Converting Pandas dataframe into Spark dataframe error - python

I'm trying to convert Pandas DF into Spark one.
DF head:
10000001,1,0,1,12:35,OK,10002,1,0,9,f,NA,24,24,0,3,9,0,0,1,1,0,0,4,543
10000001,2,0,1,12:36,OK,10002,1,0,9,f,NA,24,24,0,3,9,2,1,1,3,1,3,2,611
10000002,1,0,4,12:19,PA,10003,1,1,7,f,NA,74,74,0,2,15,2,0,2,3,1,2,2,691
Code:
dataset = pd.read_csv("data/AS/test_v2.csv")
sc = SparkContext(conf=conf)
sqlCtx = SQLContext(sc)
sdf = sqlCtx.createDataFrame(dataset)
And I got an error:
TypeError: Can not merge type <class 'pyspark.sql.types.StringType'> and <class 'pyspark.sql.types.DoubleType'>

I made this script, It worked for my 10 pandas Data frames
from pyspark.sql.types import *
# Auxiliar functions
def equivalent_type(f):
if f == 'datetime64[ns]': return TimestampType()
elif f == 'int64': return LongType()
elif f == 'int32': return IntegerType()
elif f == 'float64': return DoubleType()
elif f == 'float32': return FloatType()
else: return StringType()
def define_structure(string, format_type):
try: typo = equivalent_type(format_type)
except: typo = StringType()
return StructField(string, typo)
# Given pandas dataframe, it will return a spark's dataframe.
def pandas_to_spark(pandas_df):
columns = list(pandas_df.columns)
types = list(pandas_df.dtypes)
struct_list = []
for column, typo in zip(columns, types):
struct_list.append(define_structure(column, typo))
p_schema = StructType(struct_list)
return sqlContext.createDataFrame(pandas_df, p_schema)
You can see it also in this gist
With this you just have to call spark_df = pandas_to_spark(pandas_df)

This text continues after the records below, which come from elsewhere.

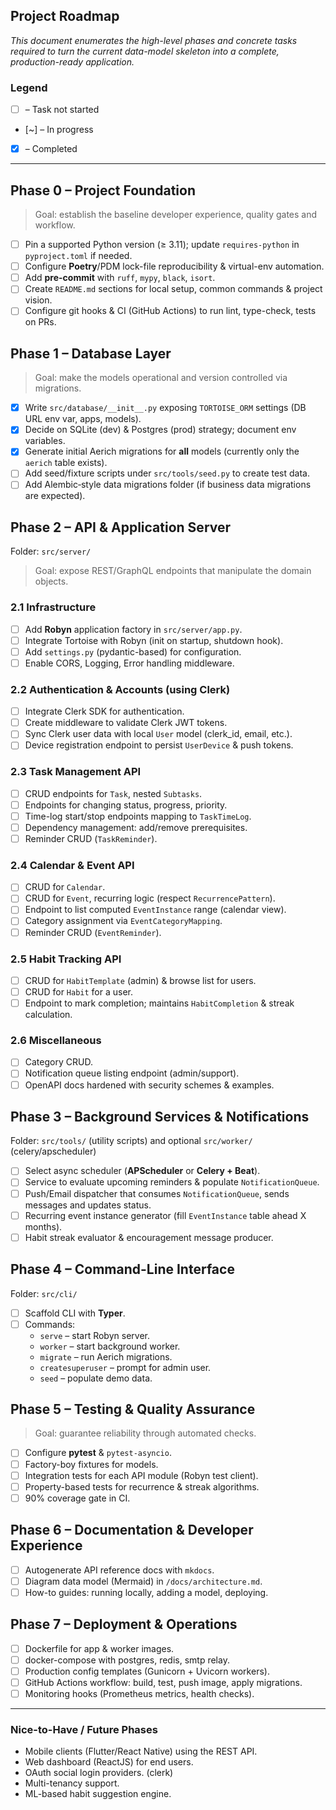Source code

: ## Project Roadmap

_This document enumerates the high-level phases and concrete tasks required to turn the current data-model skeleton into a complete, production-ready application._

### Legend
- [ ] – Task not started
- [~] – In progress
- [x] – Completed

---

## Phase 0 – Project Foundation

> Goal: establish the baseline developer experience, quality gates and workflow.

- [ ] Pin a supported Python version (&#8805; 3.11); update `requires-python` in `pyproject.toml` if needed.
- [ ] Configure **Poetry**/PDM lock-file reproducibility & virtual-env automation.
- [ ] Add **pre-commit** with `ruff`, `mypy`, `black`, `isort`.
- [ ] Create `README.md` sections for local setup, common commands & project vision.
- [ ] Configure git hooks & CI (GitHub Actions) to run lint, type-check, tests on PRs.

## Phase 1 – Database Layer

> Goal: make the models operational and version controlled via migrations.

- [x] Write `src/database/__init__.py` exposing `TORTOISE_ORM` settings (DB URL env var, apps, models).
- [x] Decide on SQLite (dev) & Postgres (prod) strategy; document env variables.
- [x] Generate initial Aerich migrations for **all** models (currently only the `aerich` table exists).
- [ ] Add seed/fixture scripts under `src/tools/seed.py` to create test data.
- [ ] Add Alembic‐style data migrations folder (if business data migrations are expected).

## Phase 2 – API & Application Server

Folder: `src/server/`

> Goal: expose REST/GraphQL endpoints that manipulate the domain objects.

### 2.1 Infrastructure
- [ ] Add **Robyn** application factory in `src/server/app.py`.
- [ ] Integrate Tortoise with Robyn (init on startup, shutdown hook).
- [ ] Add `settings.py` (pydantic-based) for configuration.
- [ ] Enable CORS, Logging, Error handling middleware.

### 2.2 Authentication & Accounts (using Clerk)
- [ ] Integrate Clerk SDK for authentication.
- [ ] Create middleware to validate Clerk JWT tokens.
- [ ] Sync Clerk user data with local `User` model (clerk_id, email, etc.).
- [ ] Device registration endpoint to persist `UserDevice` & push tokens.

### 2.3 Task Management API
- [ ] CRUD endpoints for `Task`, nested `Subtasks`.
- [ ] Endpoints for changing status, progress, priority.
- [ ] Time-log start/stop endpoints mapping to `TaskTimeLog`.
- [ ] Dependency management: add/remove prerequisites.
- [ ] Reminder CRUD (`TaskReminder`).

### 2.4 Calendar & Event API
- [ ] CRUD for `Calendar`.
- [ ] CRUD for `Event`, recurring logic (respect `RecurrencePattern`).
- [ ] Endpoint to list computed `EventInstance` range (calendar view).
- [ ] Category assignment via `EventCategoryMapping`.
- [ ] Reminder CRUD (`EventReminder`).

### 2.5 Habit Tracking API
- [ ] CRUD for `HabitTemplate` (admin) & browse list for users.
- [ ] CRUD for `Habit` for a user.
- [ ] Endpoint to mark completion; maintains `HabitCompletion` & streak calculation.

### 2.6 Miscellaneous
- [ ] Category CRUD.
- [ ] Notification queue listing endpoint (admin/support).
- [ ] OpenAPI docs hardened with security schemes & examples.

## Phase 3 – Background Services & Notifications

Folder: `src/tools/` (utility scripts) and optional `src/worker/` (celery/apscheduler)

- [ ] Select async scheduler (**APScheduler** or **Celery + Beat**).
- [ ] Service to evaluate upcoming reminders & populate `NotificationQueue`.
- [ ] Push/Email dispatcher that consumes `NotificationQueue`, sends messages and updates status.
- [ ] Recurring event instance generator (fill `EventInstance` table ahead X months).
- [ ] Habit streak evaluator & encouragement message producer.

## Phase 4 – Command-Line Interface

Folder: `src/cli/`

- [ ] Scaffold CLI with **Typer**.
- [ ] Commands:
  - `serve` – start Robyn server.
  - `worker` – start background worker.
  - `migrate` – run Aerich migrations.
  - `createsuperuser` – prompt for admin user.
  - `seed` – populate demo data.

## Phase 5 – Testing & Quality Assurance

> Goal: guarantee reliability through automated checks.

- [ ] Configure **pytest** & `pytest-asyncio`.
- [ ] Factory-boy fixtures for models.
- [ ] Integration tests for each API module (Robyn test client).
- [ ] Property-based tests for recurrence & streak algorithms.
- [ ] 90% coverage gate in CI.

## Phase 6 – Documentation & Developer Experience

- [ ] Autogenerate API reference docs with `mkdocs`.
- [ ] Diagram data model (Mermaid) in `/docs/architecture.md`.
- [ ] How-to guides: running locally, adding a model, deploying.

## Phase 7 – Deployment & Operations

- [ ] Dockerfile for app & worker images.
- [ ] docker-compose with postgres, redis, smtp relay.
- [ ] Production config templates (Gunicorn + Uvicorn workers).
- [ ] GitHub Actions workflow: build, test, push image, apply migrations.
- [ ] Monitoring hooks (Prometheus metrics, health checks).

---

### Nice-to-Have / Future Phases

- Mobile clients (Flutter/React Native) using the REST API.
- Web dashboard (ReactJS) for end users.
- OAuth social login providers. (clerk)
- Multi-tenancy support.
- ML-based habit suggestion engine. 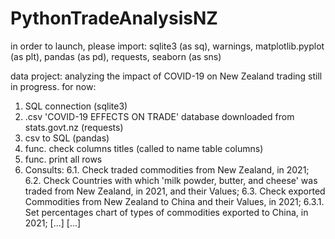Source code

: # PythonTradeAnalysisNZ
in order to launch, please import: sqlite3 (as sq), warnings, matplotlib.pyplot (as plt), pandas (as pd), requests, seaborn (as sns)

data project:  analyzing the impact of COVID-19 on New Zealand trading still in progress.
for now:

1. SQL connection (sqlite3)
2. .csv 'COVID-19 EFFECTS ON TRADE' database downloaded from stats.govt.nz (requests)
3. csv to SQL (pandas)
4. func. check columns titles (called to name table columns)
5. func. print all rows
6. Consults:  6.1. Check traded commodities from New Zealand, in 2021;
              6.2. Check Countries with which 'milk powder, butter, and cheese'
                   was traded from New Zealand, in 2021, and their Values;
              6.3. Check exported Commodities from New Zealand to China and their Values, in 2021;
                   6.3.1. Set percentages chart of types of commodities exported to China, in 2021;
              [...]
[...]
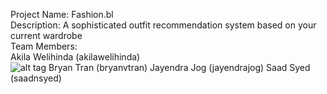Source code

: Project Name: Fashion.bl <br/>
Description: A sophisticated outfit recommendation system based on your current wardrobe <br/>
Team Members: <br/>
    Akila Welihinda (akilawelihinda) <br/>
    ![alt tag](https://scontent-lax3-1.xx.fbcdn.net/t31.0-8/12885814_1142174779128896_8375918918325320724_o.jpg)
    Bryan Tran (bryanvtran)
    Jayendra Jog (jayendrajog)
    Saad Syed (saadnsyed)
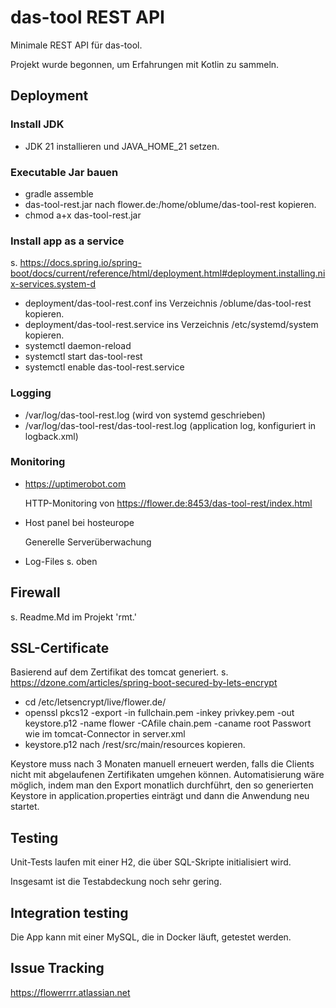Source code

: # das-tool REST API

Minimale REST API für das-tool.

Projekt wurde begonnen, um Erfahrungen mit Kotlin zu sammeln.

## Deployment

### Install JDK

* JDK 21 installieren und JAVA_HOME_21 setzen.

### Executable Jar bauen

* gradle assemble
* das-tool-rest.jar nach flower.de:/home/oblume/das-tool-rest kopieren.
* chmod a+x das-tool-rest.jar

### Install app as a service

s. https://docs.spring.io/spring-boot/docs/current/reference/html/deployment.html#deployment.installing.nix-services.system-d

* deployment/das-tool-rest.conf ins Verzeichnis /oblume/das-tool-rest kopieren.
* deployment/das-tool-rest.service ins Verzeichnis /etc/systemd/system kopieren.
* systemctl daemon-reload
* systemctl start das-tool-rest
* systemctl enable das-tool-rest.service

### Logging

* /var/log/das-tool-rest.log (wird von systemd geschrieben)
* /var/log/das-tool-rest/das-tool-rest.log (application log, konfiguriert in logback.xml)

### Monitoring

- https://uptimerobot.com

  HTTP-Monitoring von https://flower.de:8453/das-tool-rest/index.html

- Host panel bei hosteurope

  Generelle Serverüberwachung

- Log-Files s. oben

## Firewall

s. Readme.Md im Projekt 'rmt.'

## SSL-Certificate

Basierend auf dem Zertifikat des tomcat generiert.
s. https://dzone.com/articles/spring-boot-secured-by-lets-encrypt

* cd /etc/letsencrypt/live/flower.de/
* openssl pkcs12 -export -in fullchain.pem -inkey privkey.pem -out keystore.p12 -name flower -CAfile chain.pem -caname
  root
  Passwort wie im tomcat-Connector in server.xml
* keystore.p12 nach /rest/src/main/resources kopieren.

Keystore muss nach 3 Monaten manuell erneuert werden, falls die Clients nicht mit abgelaufenen Zertifikaten umgehen
können.
Automatisierung wäre möglich, indem man den Export monatlich durchführt, den so generierten Keystore in
application.properties einträgt
und dann die Anwendung neu startet.

## Testing

Unit-Tests laufen mit einer H2, die über SQL-Skripte initialisiert wird.

Insgesamt ist die Testabdeckung noch sehr gering.

## Integration testing

Die App kann mit einer MySQL, die in Docker läuft, getestet werden.

## Issue Tracking

https://flowerrrr.atlassian.net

You need to make sure your pandas dataframe columns are appropriate for the type spark is inferring. If your pandas dataframe lists something like:
pd.info()
<class 'pandas.core.frame.DataFrame'>
RangeIndex: 5062 entries, 0 to 5061
Data columns (total 51 columns):
SomeCol 5062 non-null object
Col2 5062 non-null object
And you're getting that error try:
df[['SomeCol', 'Col2']] = df[['SomeCol', 'Col2']].astype(str)
Now, make sure .astype(str) is actually the type you want those columns to be. Basically, when the underlying Java code tries to infer the type from an object in python it uses some observations and makes a guess, if that guess doesn't apply to all the data in the column(s) it's trying to convert from pandas to spark it will fail.

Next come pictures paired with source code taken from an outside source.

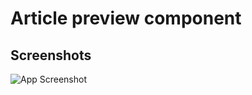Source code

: # Article preview component

## Screenshots

![App Screenshot](https://res.cloudinary.com/dz209s6jk/image/upload/v1593198709/Challenges/xjpdhdjod58zbaaw0fmo.jpg)
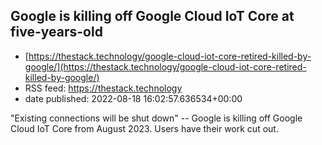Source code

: ## Google is killing off Google Cloud IoT Core at five-years-old
 - [https://thestack.technology/google-cloud-iot-core-retired-killed-by-google/](https://thestack.technology/google-cloud-iot-core-retired-killed-by-google/)
 - RSS feed: https://thestack.technology
 - date published: 2022-08-18 16:02:57.636534+00:00

"Existing connections will be shut down" -- Google is killing off Google Cloud IoT Core from August 2023. Users have their work cut out.

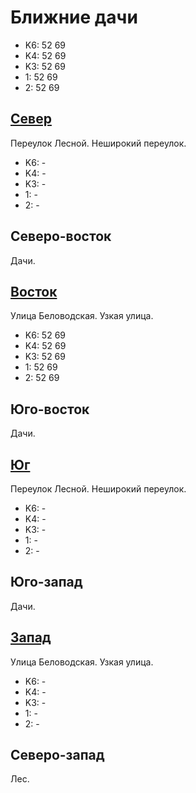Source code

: # Ближние дачи

* K6:   52  69
* K4:   52  69
* K3:   52  69
* 1:    52  69
* 2:    52  69

## [Север](./10390050.md)

Переулок Лесной.
Неширокий переулок.

* K6:   -
* K4:   -
* K3:   -
* 1:    -
* 2:    -

## Северо-восток

Дачи.

## [Восток](./10395055.md)

Улица Беловодская.
Узкая улица.

* K6:   52  69
* K4:   52  69
* K3:   52  69
* 1:    52  69
* 2:    52  69

## Юго-восток

Дачи.

## [Юг](./10390060.md)

Переулок Лесной.
Неширокий переулок.

* K6:   -
* K4:   -
* K3:   -
* 1:    -
* 2:    -

## Юго-запад

Дачи.

## [Запад](./10385055.md)

Улица Беловодская.
Узкая улица.

* K6:   -
* K4:   -
* K3:   -
* 1:    -
* 2:    -

## Северо-запад

Лес.
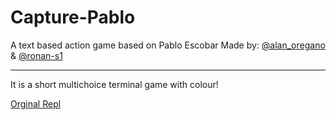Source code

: # Capture-Pablo
A text based action game based on Pablo Escobar  Made by: [@alan_oregano](https://github.com/alan-oregan) &amp; [@ronan-s1](https://github.com/ronan-s1)
<hr>
It is a short multichoice terminal game with colour!

[Orginal Repl](https://repl.it/@alan_oregano/Capture-Pablo#main.py)
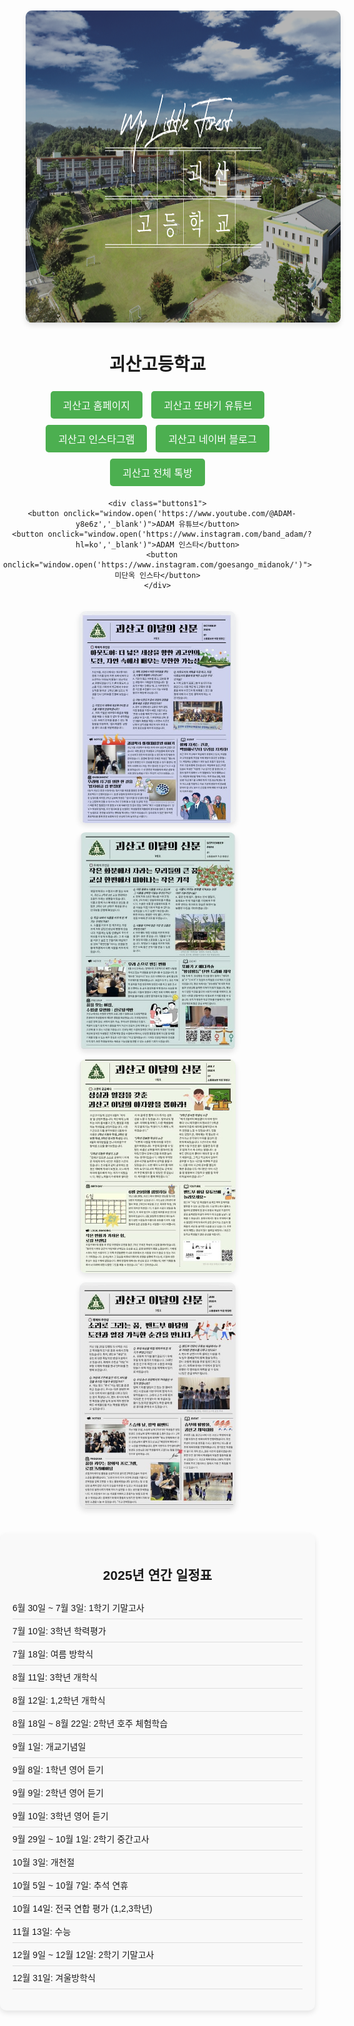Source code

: <!DOCTYPE html>
<html lang="ko">
<head>
  <meta charset="UTF-8">
  <title>100시간 웹사이트</title>
  <style>
    /* 전체 컨테이너 및 제목 스타일 */
    body {
      font-family: Arial, sans-serif;
      margin: 0;
      padding: 0;
      text-align: center;
    }

    h1 {
      font-size: 24px;
      margin-top: 20px;
    }

    h3 {
      margin-top: 30px;
    }

    p {
      margin: 10px 0;
    }

    /* 버튼 스타일 */
    .buttons {
      display: flex;
      flex-direction: column;
      align-items: center;
      margin-top: 20px;
    }

    .button-row {
      margin-bottom: 15px;
    }

    .buttons button {
      background-color: #4CAF50;
      color: white;
      border: none;
      padding: 10px 20px;
      font-size: 16px;
      cursor: pointer;
      border-radius: 5px;
      transition: background-color 0.3s ease-in-out;
      margin: 5px;
    }

    .buttons button:hover {
      background-color: #2f8633;
    }
    
    .buttons1 button {
      background-color: #d25719; /* 기본 색 */
      color: white;
    }

    .buttons1 button:hover {
      background-color: #913000; /* hover 시 색 */
    }
    /* 이미지 섹션 */
    .main-image-wrapper {
      display: flex;
      justify-content: flex-end;
      margin: 30px 0;
    }

    .main-image {
      width: 100%;
      max-width: 1000px;
      height: 500px;
      border-radius: 10px;
      box-shadow: 0 4px 8px rgba(0,0,0,0.1);
      margin-left: 20px;
    }

    /* 이미지 갤러리 */
    .image-gallery {
      display: flex;
      flex-wrap: wrap;
      justify-content: center;
      gap: 15px;
      margin-top: 20px;
    }

    .image-gallery img {
      width: 250px;
      height: auto;
      border-radius: 10px;
      box-shadow: 0 4px 8px rgba(0,0,0,0.1);
      transition: transform 0.3s;
    }

    .image-gallery img:hover {
      transform: scale(1.05);
    }

    /* 일정표 */
    .schedule {
      margin: 40px auto;
      text-align: left;
      max-width: 600px;
      background-color: #f9f9f9;
      padding: 20px;
      border-radius: 10px;
      box-shadow: 0 4px 8px rgba(0,0,0,0.1);
    }

    .schedule h2 {
      text-align: center;
      margin-bottom: 20px;
    }

    .schedule ul {
      list-style: none;
      padding: 0;
    }

    .schedule li {
      padding: 8px 0;
      border-bottom: 1px solid #ddd;

    }
  </style>
</head>
<body>
  <!-- 학교 메인 이미지 -->
  <!-- 학교 소개: 텍스트 왼쪽 + 이미지 오른쪽 -->
<div style="display: flex; align-items: center; justify-content: center; gap: 30px; margin-top: 40px;">
  <!-- 설명 텍스트 -->
  <div style="max-width: 400px; text-align: left;">
    <h3>괴산고등학교 설명</h3>
    <p>괴산고등학교는 충청북도 괴산군에 위치한 고등학교로,<br>1964년에 설립되었습니다.</p>
  </div>

  <!-- 이미지 -->
  <img src="괴산고등학교 이미지 1.png" alt="괴산고등학교 전경" class="main-image">
</div>


  <h1>괴산고등학교</h1>

  <!-- 버튼들 -->
  <div class="buttons">
    <div>
      <button onclick="window.open('https://school.cbe.go.kr/goesan-h', '_blank')">괴산고 홈페이지</button>
      <button onclick="window.open('https://www.youtube.com/@%EA%B4%B4%EC%82%B0%EA%B3%A0%EB%93%B1%ED%95%99%EA%B5%90%EB%98%90%EB%B0%94%EA%B8%B0','_blank')">괴산고 또바기 유튜브</button>
      <button onclick="window.open('https://www.instagram.com/gshs_19604/?hl=ko','_blank')">괴산고 인스타그램</button>
      <button onclick="window.open('https://m.blog.naver.com/PostList.naver?blogId=goesan_hs&tab=1','_blank')">괴산고 네이버 블로그</button>
      <button onclick="window.open('https://open.kakao.com/o/gZvFu8jh','_blank')">괴산고 전체 톡방</button>
    </div>

    <div class="buttons1">
      <button onclick="window.open('https://www.youtube.com/@ADAM-y8e6z','_blank')">ADAM 유튜브</button>
      <button onclick="window.open('https://www.instagram.com/band_adam/?hl=ko','_blank')">ADAM 인스타</button>
      <button onclick="window.open('https://www.instagram.com/goesango_midanok/')">미단옥 인스타</button>
    </div>
  </div>

  <!-- 이미지 갤러리 -->
  <div class="image-gallery">
    <img src="image0.jpeg" alt="교내 행사 이미지 0">
    <img src="image1.jpeg" alt="교내 행사 이미지 1">
    <img src="image2.jpeg" alt="교내 행사 이미지 2">
    <img src="image4.jpeg" alt="교내 행사 이미지 4">
  </div>

  <!-- 일정표 -->
  <div class="schedule">
    <h2>2025년 연간 일정표</h2>
    <ul>
      <li>6월 30일 ~ 7월 3일: 1학기 기말고사</li>
      <li>7월 10일: 3학년 학력평가</li>
      <li>7월 18일: 여름 방학식</li>
      <li>8월 11일: 3학년 개학식</li>
      <li>8월 12일: 1,2학년 개학식</li>
      <li>8월 18일 ~ 8월 22일: 2학년 호주 체험학습</li>
      <li>9월 1일: 개교기념일</li>
      <li>9월 8일: 1학년 영어 듣기</li>
      <li>9월 9일: 2학년 영어 듣기</li>
      <li>9월 10일: 3학년 영어 듣기</li>
      <li>9월 29일 ~ 10월 1일: 2학기 중간고사</li>
      <li>10월 3일: 개천절</li>
      <li>10월 5일 ~ 10월 7일: 추석 연휴</li>
      <li>10월 14일: 전국 연합 평가 (1,2,3학년)</li>
      <li>11월 13일: 수능</li>
      <li>12월 9일 ~ 12월 12일: 2학기 기말고사</li>
      <li>12월 31일: 겨울방학식</li>
    </ul>
  </div>
</body>
</html>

Type related errors can be avoided by imposing a schema as follows:
note: a text file was created (test.csv) with the original data (as above) and hypothetical column names were inserted ("col1","col2",...,"col25").
import pyspark
from pyspark.sql import SparkSession
import pandas as pd
spark = SparkSession.builder.appName('pandasToSparkDF').getOrCreate()
pdDF = pd.read_csv("test.csv")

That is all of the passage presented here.